Alissa anticipates the servers inside the liquid immersion tank will experience similar superior performance. “We brought the sea to the servers rather than put the datacenter under the sea,” he said.

Azure的首席软件工程师Ioannis Manousakis 从微软数据中心的两相浸没式冷却箱中取出了一台刀片服务器。

Ioannis Manousakis, a principal software engineer with Azure, removes a server blade from a two-phase immersion cooling tank at a Microsoft datacenter. Photo by Gene Twedt for Microsoft.

未来

The future

如果浸没式液箱中的服务器按预期降低了故障率，微软可能会转向组件在发生故障时不会立即更换的模式。这样可以减少蒸汽损失，并可以在偏远、难以维修的地点部署液箱。

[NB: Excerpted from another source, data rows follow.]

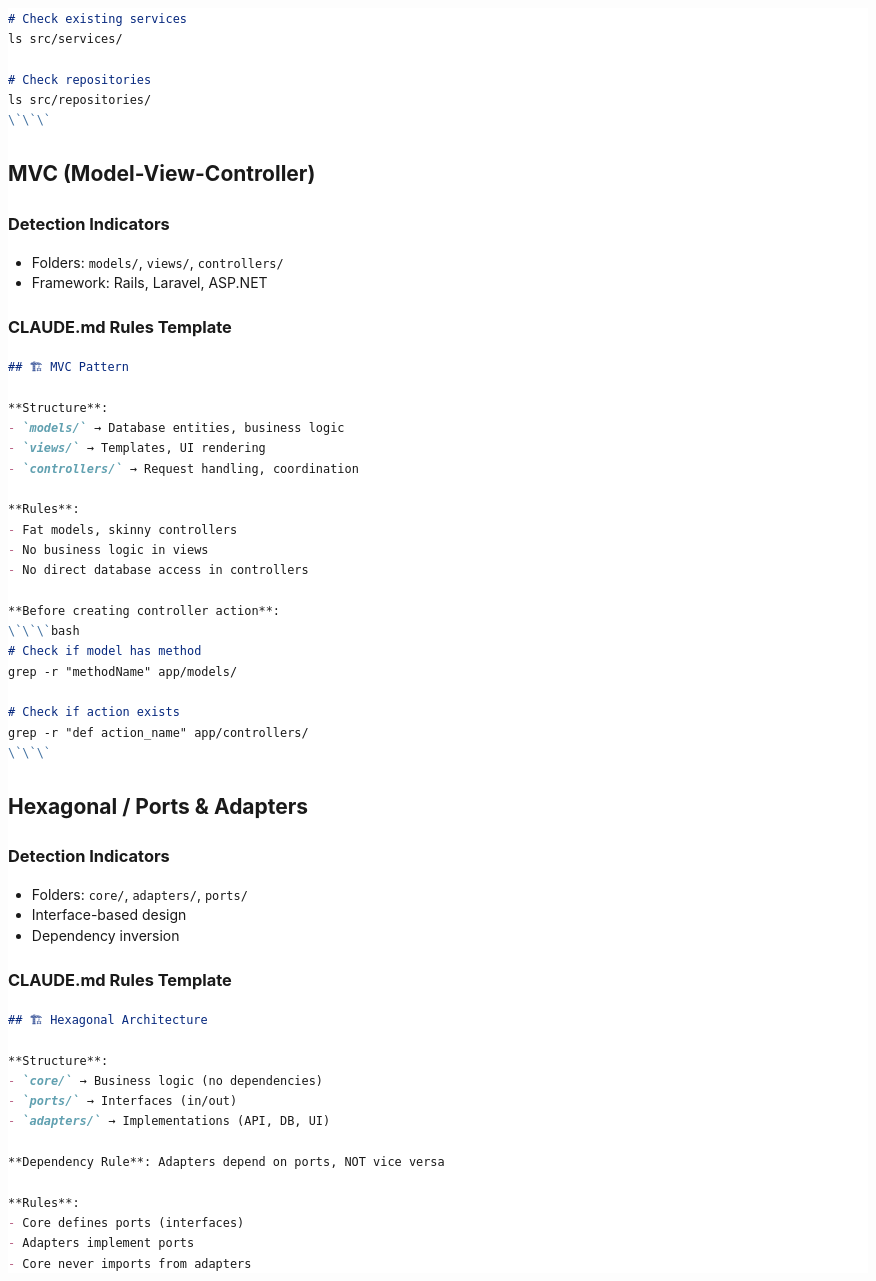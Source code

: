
 ```markdown
# Check existing services
ls src/services/

# Check repositories
ls src/repositories/
\`\`\`
```

## MVC (Model-View-Controller)

### Detection Indicators
- Folders: `models/`, `views/`, `controllers/`
- Framework: Rails, Laravel, ASP.NET

### CLAUDE.md Rules Template

```markdown
## 🏗️ MVC Pattern

**Structure**:
- `models/` → Database entities, business logic
- `views/` → Templates, UI rendering
- `controllers/` → Request handling, coordination

**Rules**:
- Fat models, skinny controllers
- No business logic in views
- No direct database access in controllers

**Before creating controller action**:
\`\`\`bash
# Check if model has method
grep -r "methodName" app/models/

# Check if action exists
grep -r "def action_name" app/controllers/
\`\`\`
```

## Hexagonal / Ports & Adapters

### Detection Indicators
- Folders: `core/`, `adapters/`, `ports/`
- Interface-based design
- Dependency inversion

### CLAUDE.md Rules Template

```markdown
## 🏗️ Hexagonal Architecture

**Structure**:
- `core/` → Business logic (no dependencies)
- `ports/` → Interfaces (in/out)
- `adapters/` → Implementations (API, DB, UI)

**Dependency Rule**: Adapters depend on ports, NOT vice versa

**Rules**:
- Core defines ports (interfaces)
- Adapters implement ports
- Core never imports from adapters
```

If the servers in the immersion tank experience reduced failure rates as anticipated, Microsoft could move to a model where components are not immediately replaced when they fail. This would limit vapor loss as well as allow tank deployment in remote, hard-to-service locations.

此外，Belady 指出，将服务器密集封装在液箱中的能力支持重新设想的服务器架构，该架构针对低延迟、高性能应用程序以及低维护操作进行了优化。例如，这样的液箱可以部署在城市中心的5G 基站铁塔下，用于自动驾驶汽车等应用。

What’s more, the ability to densely pack servers in the tank enables a re-envisioned server architecture that’s optimized for low-latency, high-performance applications as well as low-maintenance operation, Belady noted. Such a tank, for example, could be deployed under a 5G cellular communications tower in the middle of a city for applications such as self-driving cars.

目前，微软有一个在超大规模数据中心运行工作负载的液箱。在接下来的几个月里，微软团队将进行一系列测试，以证明液箱和技术的可行性。“第一步是让人们对这个概念以及我们可以运行生产工作负载的展示感到满意，”Belady说。

For now, Microsoft has one tank running workloads in a hyperscale datacenter. For the next several months, the Microsoft team will perform a series of tests to prove the viability of the tank and the technology. “This first step is about making people feel comfortable with the concept and showing we can run production workloads,” Belady said.